潔い味

この数年「潔い味」という言葉が好きだ。
何かからの引用ではない。
まだ他では聞いたことのない言葉だ。
自分でそう思った「造語」なのだ。


グルメを気取る人を揶揄するような本で、シンプルな味を楽しむのが大人だ!と「味付けは塩が一番」とする「塩派」を馬鹿にするものを読んだことがある。

焼鳥はタレを軽んじるようになる。
素材勝負ということで塩に走り始めるのだ。
天婦羅も勿論「塩」!
刺身も「塩」 !
蕎麦汁も使わずに麺に「塩」!
行き過ぎた馬鹿なヒトだよ、これは。
おかしな似非グルメだ、こいつは。
それが塩派だ!

…みたいに書かれたものを読むと「イキ過ぎた塩好き」は確かに馬鹿みたいに見えるのだろうとも思うけど、素材重視の気持ちは解らないでもない。「塩派」の肩を持ちたくなるような気もする。と言いながらも、僕自身もタレとか汁だけを白い御飯にかけてかき込むのが大好きだから、「塩もいいけど、塩じゃない味も好き」なのだ…。

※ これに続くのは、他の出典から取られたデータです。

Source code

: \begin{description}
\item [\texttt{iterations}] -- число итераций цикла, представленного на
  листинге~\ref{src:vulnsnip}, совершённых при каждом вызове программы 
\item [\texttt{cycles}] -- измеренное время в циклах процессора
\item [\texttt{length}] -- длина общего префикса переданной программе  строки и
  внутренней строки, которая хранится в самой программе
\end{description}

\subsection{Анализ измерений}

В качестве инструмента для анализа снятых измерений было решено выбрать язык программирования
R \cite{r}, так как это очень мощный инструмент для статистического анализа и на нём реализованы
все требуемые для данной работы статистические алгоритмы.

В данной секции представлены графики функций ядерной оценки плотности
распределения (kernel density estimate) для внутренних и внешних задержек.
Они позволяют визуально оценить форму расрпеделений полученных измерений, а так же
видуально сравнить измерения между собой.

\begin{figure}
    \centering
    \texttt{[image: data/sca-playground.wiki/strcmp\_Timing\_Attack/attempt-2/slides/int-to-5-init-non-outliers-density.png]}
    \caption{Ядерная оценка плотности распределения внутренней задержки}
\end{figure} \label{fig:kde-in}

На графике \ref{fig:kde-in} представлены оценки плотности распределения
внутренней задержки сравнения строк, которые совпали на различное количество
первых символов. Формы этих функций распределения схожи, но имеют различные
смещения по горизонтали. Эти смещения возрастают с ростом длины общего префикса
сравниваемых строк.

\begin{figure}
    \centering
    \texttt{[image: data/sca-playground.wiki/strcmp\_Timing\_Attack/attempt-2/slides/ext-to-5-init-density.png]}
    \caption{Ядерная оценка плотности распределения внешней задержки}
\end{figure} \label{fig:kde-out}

と、言い訳みたいなことを並べたが、素材の味を生かすべきだという考えには大いに同調する。世の中の外食メシは調味料で誤魔化しているものが多すぎる。素材勝負の外食メシなんて、高価過ぎるものが多い。

素材勝負であることを軽んじてはいかんが、そこに付帯価値をつけすぎるのも良くない。安価に大口を開けて食べる自宅料理でこそ、素材勝負を意識するべきだ!

…そう思う僕の目の前に、今夜コンビニで凄い駄菓子が姿を現した。原材料を見ても馬鈴薯だけだった。潔い!

食べてみると、確かに素材の味ばかりだ。塩気もない。これは美味い!
…なんて思うこともなかった。残念な気がした。